“One day I stole from the cave to snatch a mouthful of grass, for I was closely besieged by wolves. They made their rush, and I barely escaped from them. They sat beyond the cave staring at me.
“I knew their tongue. I knew all that they said to each other, and all that they said to me. But there was yet a thud left in my forehead, a deadly trample in my hoof. They did not dare come into the cave.
“‘To-morrow,’ they said, ‘we will tear out your throat, and gnaw on your living haunch’.”
CHAPTER VII
Then my soul rose to the height of Doom, and I intended all that might happen to me, and agreed to it.
“‘To-morrow,’ I said, ‘I will go out among ye, and I will die,’ and at that the wolves howled joyfully, hungrily, impatiently.
“I slept, and I saw myself changing into a boar in dream, and I felt in dream the beating of a new heart within me, and in dream I stretched my powerful neck and braced my eager limbs.
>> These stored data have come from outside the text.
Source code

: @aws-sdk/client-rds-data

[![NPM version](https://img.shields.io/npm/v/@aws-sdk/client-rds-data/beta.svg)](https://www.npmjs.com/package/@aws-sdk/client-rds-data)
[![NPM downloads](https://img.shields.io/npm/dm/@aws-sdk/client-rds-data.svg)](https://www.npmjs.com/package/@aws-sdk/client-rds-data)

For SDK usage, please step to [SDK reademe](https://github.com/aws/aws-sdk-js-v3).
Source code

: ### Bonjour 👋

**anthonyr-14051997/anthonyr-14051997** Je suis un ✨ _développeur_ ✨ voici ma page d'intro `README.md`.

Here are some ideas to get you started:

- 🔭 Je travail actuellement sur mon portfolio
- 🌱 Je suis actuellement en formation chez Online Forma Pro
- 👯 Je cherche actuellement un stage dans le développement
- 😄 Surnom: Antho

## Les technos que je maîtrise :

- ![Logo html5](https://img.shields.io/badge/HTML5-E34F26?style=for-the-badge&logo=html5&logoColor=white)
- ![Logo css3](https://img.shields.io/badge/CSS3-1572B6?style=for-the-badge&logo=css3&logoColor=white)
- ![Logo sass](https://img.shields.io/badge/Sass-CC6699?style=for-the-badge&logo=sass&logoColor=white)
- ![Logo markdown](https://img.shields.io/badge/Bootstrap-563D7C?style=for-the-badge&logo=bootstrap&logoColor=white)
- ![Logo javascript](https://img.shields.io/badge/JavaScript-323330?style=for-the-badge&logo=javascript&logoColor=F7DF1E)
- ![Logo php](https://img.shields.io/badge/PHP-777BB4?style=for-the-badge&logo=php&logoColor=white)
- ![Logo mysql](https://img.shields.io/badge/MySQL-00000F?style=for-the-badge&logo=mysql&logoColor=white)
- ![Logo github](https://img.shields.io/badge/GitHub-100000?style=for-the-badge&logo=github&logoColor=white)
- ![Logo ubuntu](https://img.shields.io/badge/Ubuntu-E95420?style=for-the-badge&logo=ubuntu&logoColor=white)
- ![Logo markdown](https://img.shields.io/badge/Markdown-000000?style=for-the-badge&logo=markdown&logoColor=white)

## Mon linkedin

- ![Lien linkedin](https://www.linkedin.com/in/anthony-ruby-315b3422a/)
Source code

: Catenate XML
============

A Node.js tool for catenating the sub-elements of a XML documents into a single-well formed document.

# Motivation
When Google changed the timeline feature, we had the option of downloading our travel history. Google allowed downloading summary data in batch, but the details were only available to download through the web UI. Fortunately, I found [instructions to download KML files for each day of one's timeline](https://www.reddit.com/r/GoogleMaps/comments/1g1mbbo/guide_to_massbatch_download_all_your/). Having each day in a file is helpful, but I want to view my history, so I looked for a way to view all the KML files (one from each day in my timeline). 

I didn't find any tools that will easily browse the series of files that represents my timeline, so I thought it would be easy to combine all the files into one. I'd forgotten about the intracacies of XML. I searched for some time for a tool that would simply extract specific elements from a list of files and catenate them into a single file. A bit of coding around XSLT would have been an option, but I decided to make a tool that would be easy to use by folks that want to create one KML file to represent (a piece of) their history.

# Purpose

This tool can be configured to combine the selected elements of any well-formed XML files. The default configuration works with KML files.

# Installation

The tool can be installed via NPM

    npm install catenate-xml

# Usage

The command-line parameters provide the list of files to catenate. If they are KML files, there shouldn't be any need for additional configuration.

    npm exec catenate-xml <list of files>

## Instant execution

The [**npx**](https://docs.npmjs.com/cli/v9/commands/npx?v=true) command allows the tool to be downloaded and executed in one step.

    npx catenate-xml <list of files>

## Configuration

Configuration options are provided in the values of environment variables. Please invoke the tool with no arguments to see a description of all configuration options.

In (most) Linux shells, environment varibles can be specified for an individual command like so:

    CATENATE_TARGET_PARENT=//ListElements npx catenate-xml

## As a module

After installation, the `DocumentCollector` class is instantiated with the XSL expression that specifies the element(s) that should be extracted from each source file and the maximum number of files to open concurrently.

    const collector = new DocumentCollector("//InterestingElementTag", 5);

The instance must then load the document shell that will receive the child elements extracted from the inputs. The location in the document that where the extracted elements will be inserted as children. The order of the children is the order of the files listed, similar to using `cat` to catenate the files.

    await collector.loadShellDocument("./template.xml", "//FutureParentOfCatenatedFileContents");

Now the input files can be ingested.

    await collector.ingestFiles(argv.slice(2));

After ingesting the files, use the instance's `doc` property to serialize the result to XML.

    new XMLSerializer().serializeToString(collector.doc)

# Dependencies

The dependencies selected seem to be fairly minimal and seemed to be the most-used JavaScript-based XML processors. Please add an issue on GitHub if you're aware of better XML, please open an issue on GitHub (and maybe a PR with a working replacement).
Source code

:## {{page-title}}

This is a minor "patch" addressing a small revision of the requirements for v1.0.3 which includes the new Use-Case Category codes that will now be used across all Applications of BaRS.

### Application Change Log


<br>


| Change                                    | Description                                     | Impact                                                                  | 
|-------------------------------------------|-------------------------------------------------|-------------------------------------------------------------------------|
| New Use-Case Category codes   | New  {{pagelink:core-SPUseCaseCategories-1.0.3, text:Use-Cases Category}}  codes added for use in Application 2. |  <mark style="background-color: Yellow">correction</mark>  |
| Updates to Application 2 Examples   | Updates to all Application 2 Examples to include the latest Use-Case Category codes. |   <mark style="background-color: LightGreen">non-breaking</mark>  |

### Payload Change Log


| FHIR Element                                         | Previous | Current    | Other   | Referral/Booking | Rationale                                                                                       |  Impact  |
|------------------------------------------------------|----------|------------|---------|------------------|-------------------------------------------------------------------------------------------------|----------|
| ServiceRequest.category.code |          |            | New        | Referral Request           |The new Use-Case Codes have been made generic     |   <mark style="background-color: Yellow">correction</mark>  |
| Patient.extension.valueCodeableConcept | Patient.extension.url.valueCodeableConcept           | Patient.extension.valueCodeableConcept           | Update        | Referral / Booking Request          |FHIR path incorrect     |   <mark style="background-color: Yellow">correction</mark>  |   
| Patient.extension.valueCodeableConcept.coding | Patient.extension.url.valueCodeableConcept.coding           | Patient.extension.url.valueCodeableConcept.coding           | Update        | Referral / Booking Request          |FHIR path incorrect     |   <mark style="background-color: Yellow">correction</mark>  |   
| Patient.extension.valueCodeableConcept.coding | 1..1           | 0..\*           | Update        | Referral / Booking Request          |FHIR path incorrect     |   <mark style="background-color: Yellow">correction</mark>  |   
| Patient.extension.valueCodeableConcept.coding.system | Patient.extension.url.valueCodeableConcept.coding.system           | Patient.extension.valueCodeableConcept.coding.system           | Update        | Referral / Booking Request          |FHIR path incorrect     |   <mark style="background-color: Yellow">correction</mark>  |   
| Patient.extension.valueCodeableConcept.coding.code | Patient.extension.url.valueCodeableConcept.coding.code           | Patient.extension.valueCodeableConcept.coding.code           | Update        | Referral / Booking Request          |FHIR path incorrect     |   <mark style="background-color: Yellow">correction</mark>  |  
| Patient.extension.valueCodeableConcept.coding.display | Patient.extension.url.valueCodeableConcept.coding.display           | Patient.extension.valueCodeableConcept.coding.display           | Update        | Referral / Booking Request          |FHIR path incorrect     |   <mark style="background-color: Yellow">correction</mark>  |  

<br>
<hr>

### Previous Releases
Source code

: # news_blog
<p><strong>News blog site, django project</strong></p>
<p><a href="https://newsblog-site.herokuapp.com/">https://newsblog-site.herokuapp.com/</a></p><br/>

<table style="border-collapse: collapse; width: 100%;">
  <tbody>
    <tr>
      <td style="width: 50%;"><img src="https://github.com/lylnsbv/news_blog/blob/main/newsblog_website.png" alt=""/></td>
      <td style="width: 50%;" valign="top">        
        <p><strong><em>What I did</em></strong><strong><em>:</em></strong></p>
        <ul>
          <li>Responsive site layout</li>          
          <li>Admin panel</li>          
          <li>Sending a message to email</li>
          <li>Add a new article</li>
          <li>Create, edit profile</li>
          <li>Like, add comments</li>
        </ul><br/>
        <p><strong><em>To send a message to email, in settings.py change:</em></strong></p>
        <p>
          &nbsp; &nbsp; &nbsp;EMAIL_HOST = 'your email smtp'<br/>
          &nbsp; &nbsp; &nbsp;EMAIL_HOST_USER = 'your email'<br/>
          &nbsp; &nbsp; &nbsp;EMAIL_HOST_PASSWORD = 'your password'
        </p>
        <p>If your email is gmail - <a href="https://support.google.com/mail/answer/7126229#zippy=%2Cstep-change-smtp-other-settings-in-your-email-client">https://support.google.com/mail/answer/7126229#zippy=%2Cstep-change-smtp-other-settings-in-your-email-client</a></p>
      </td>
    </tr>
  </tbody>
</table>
I awoke from my dream, and I was that which I had dreamed.
“The night wore away, the darkness lifted, the day came; and from without the cave the wolves called to me: “‘Come out, O Skinny Stag. Come out and die.’
“And I, with joyful heart, thrust a black bristle through the hole of the cave, and when they saw that wriggling snout, those curving tusks, that red fierce eye, the wolves fled yelping, tumbling over each other, frantic with terror; and I behind them, a wild cat for leaping, a giant for strength, a devil for ferocity; a madness and gladness of lusty, unsparing life; a killer, a champion, a boar who could not be defied.